It is noted that in one embodiment, if load balancer 110 is at the top of load balancer hierarchy 100 and thus is not attached to an upstream load balancer 110, load balancer 110 may continue relaying messages to all downstream nodes, regardless of the inactive status of those nodes.

FIG. 3 is a flow diagram illustrating one example of a method for an active probing mechanism for determining the active/inactive status of downstream nodes. In 300, load balancer 110 sends a probe message to all its downstream nodes. This probe message may be limited to a message header and a request that any downstream node receiving the probe message respond to the load balancer 110.

In 302 load balancer 110 waits a predetermined amount of time for all probed downstream nodes to respond. In step 304 the load balancer 110 examines which downstream nodes have responded. If all downstream nodes have responded, the load balancer 110 returns to 300, where it waits an amount of time before beginning the active probing sequence again.

Alternatively, only some downstream nodes may respond to the probe messages sent in 302. In this instance, the load balancer 110 advances to 306, wherein the load balancer 110 marks all downstream nodes which did not respond to the probe messages as offline or inactive. The load balancer 110 may then return to 300, as described above.

The load balancer 110 may also determine in 306 that no downstream nodes have responded to the probe messages. In this scenario, the load balancer 110 advances to 308 and marks all its downstream nodes as inactive, as previously described in 306. The load balancer 110 then advances to 310, wherein the load balancer 110 sends a disable message to its upstream load balancer 110, as described in 212 above.

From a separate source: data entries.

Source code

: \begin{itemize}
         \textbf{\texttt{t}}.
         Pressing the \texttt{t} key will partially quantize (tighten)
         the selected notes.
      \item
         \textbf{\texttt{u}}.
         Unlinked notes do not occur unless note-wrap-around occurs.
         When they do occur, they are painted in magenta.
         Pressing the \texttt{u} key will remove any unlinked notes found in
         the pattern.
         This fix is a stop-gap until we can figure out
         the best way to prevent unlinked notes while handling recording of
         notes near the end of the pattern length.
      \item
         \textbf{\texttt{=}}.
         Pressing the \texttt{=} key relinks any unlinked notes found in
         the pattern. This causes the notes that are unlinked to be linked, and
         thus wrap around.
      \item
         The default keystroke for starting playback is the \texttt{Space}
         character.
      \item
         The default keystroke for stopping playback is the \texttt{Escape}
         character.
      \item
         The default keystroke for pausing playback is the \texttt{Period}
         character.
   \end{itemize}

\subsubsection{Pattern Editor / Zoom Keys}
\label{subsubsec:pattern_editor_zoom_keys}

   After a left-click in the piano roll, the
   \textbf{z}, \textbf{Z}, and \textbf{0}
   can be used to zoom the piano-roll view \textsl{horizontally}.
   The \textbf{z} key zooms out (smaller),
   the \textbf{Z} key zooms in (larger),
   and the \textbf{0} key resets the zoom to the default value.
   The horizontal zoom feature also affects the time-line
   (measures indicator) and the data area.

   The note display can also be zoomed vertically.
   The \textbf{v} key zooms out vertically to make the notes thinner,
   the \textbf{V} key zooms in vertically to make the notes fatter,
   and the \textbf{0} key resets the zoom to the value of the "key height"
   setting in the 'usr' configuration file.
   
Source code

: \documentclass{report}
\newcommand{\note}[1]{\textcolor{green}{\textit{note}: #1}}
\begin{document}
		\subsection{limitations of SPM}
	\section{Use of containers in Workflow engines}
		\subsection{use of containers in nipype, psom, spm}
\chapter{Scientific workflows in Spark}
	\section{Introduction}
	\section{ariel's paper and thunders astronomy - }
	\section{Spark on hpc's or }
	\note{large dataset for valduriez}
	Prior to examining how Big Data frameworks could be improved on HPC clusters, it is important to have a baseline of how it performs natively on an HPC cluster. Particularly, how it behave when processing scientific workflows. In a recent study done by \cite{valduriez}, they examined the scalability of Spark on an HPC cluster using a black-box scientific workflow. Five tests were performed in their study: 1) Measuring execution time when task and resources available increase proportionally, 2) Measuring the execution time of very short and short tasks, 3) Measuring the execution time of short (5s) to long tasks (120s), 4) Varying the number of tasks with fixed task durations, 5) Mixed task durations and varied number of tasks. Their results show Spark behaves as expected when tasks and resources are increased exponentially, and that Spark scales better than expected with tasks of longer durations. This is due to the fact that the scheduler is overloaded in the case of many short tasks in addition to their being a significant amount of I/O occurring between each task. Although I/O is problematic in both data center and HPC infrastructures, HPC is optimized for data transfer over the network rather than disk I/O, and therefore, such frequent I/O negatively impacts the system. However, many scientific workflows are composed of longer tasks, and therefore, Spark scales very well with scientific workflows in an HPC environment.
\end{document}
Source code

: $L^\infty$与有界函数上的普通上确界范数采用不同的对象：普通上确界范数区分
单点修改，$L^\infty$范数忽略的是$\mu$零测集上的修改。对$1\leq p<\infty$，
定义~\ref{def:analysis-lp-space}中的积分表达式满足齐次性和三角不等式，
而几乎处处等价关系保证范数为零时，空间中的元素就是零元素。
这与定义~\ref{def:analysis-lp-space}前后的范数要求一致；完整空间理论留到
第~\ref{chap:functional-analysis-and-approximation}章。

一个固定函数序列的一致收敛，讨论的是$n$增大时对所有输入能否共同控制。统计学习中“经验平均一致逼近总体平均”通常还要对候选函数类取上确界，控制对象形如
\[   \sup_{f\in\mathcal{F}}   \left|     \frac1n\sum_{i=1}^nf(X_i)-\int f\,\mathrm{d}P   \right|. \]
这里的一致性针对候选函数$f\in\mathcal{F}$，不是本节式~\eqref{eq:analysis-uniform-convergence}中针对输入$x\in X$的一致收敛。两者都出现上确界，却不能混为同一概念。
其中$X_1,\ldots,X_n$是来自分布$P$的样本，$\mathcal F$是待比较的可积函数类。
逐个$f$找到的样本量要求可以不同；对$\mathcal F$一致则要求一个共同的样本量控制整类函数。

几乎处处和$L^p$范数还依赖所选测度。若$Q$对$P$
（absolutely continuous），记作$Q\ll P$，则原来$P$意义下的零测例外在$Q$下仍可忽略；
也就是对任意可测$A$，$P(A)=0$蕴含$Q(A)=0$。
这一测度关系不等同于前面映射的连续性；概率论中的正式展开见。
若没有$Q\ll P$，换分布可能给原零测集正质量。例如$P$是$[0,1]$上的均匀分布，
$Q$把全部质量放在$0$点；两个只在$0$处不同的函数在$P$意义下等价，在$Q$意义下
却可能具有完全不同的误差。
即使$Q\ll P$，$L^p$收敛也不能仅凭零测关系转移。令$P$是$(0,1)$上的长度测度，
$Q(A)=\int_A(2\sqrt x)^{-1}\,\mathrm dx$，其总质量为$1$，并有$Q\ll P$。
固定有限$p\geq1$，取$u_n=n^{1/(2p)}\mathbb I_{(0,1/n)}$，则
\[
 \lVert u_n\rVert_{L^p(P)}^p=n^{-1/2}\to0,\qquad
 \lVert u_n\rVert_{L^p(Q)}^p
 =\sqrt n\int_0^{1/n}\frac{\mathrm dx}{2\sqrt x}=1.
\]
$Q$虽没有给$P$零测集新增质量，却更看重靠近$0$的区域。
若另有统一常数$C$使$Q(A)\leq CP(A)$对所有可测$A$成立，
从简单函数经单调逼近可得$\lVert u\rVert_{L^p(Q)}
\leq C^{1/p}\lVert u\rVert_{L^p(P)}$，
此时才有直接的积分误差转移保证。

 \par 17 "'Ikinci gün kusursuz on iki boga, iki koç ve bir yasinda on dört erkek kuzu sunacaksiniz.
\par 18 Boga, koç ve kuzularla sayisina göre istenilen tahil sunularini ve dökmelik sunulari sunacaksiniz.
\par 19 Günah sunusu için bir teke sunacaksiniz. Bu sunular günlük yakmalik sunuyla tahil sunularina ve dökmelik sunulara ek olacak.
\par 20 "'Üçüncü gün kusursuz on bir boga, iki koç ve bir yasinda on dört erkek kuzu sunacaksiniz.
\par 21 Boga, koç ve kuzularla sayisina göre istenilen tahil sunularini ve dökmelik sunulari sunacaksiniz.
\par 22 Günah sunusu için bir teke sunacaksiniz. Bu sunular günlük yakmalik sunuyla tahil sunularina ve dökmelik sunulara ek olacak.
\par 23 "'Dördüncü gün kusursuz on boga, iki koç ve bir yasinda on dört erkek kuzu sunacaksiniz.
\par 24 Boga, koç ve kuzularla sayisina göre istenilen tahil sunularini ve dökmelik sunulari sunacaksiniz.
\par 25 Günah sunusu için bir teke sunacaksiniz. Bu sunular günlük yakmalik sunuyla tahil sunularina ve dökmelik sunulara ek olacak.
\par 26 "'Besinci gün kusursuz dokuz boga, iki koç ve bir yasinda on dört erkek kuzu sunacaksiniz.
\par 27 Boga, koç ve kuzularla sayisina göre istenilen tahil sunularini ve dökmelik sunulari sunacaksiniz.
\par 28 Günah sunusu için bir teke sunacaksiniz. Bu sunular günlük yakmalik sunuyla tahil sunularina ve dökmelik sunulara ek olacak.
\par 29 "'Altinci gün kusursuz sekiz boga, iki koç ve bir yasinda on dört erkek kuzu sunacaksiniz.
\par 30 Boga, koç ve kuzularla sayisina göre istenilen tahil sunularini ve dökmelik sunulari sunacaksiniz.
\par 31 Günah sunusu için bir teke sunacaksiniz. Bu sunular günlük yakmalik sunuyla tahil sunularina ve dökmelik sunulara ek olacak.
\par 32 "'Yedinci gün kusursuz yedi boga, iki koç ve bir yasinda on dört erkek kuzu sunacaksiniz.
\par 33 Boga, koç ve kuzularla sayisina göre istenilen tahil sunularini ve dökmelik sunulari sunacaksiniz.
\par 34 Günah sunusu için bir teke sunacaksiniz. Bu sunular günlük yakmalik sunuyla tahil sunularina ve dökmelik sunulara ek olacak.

It is noted that in one embodiment, the active probing method described above in FIG. 3 may be an ongoing background task that periodically or aperiodically evaluates the active status of all nodes downstream of load balancer 110. Accordingly, each time load balancer 110 advances through the method described above in FIG. 2, the information obtained from the active probing mechanism in FIG. 3 may be used to select a downstream node in 202. In an alternate embodiment, the active probing method described above may be activated only when a request needs to be forwarded from a load balancer 110.

In one embodiment, a single node may be responsible for evaluating the active status of all load balancers 110 and servers 120 and providing this information to the load balancers. Alternatively, each load balancer 110 may be responsible for evaluating the active status of its downstream nodes.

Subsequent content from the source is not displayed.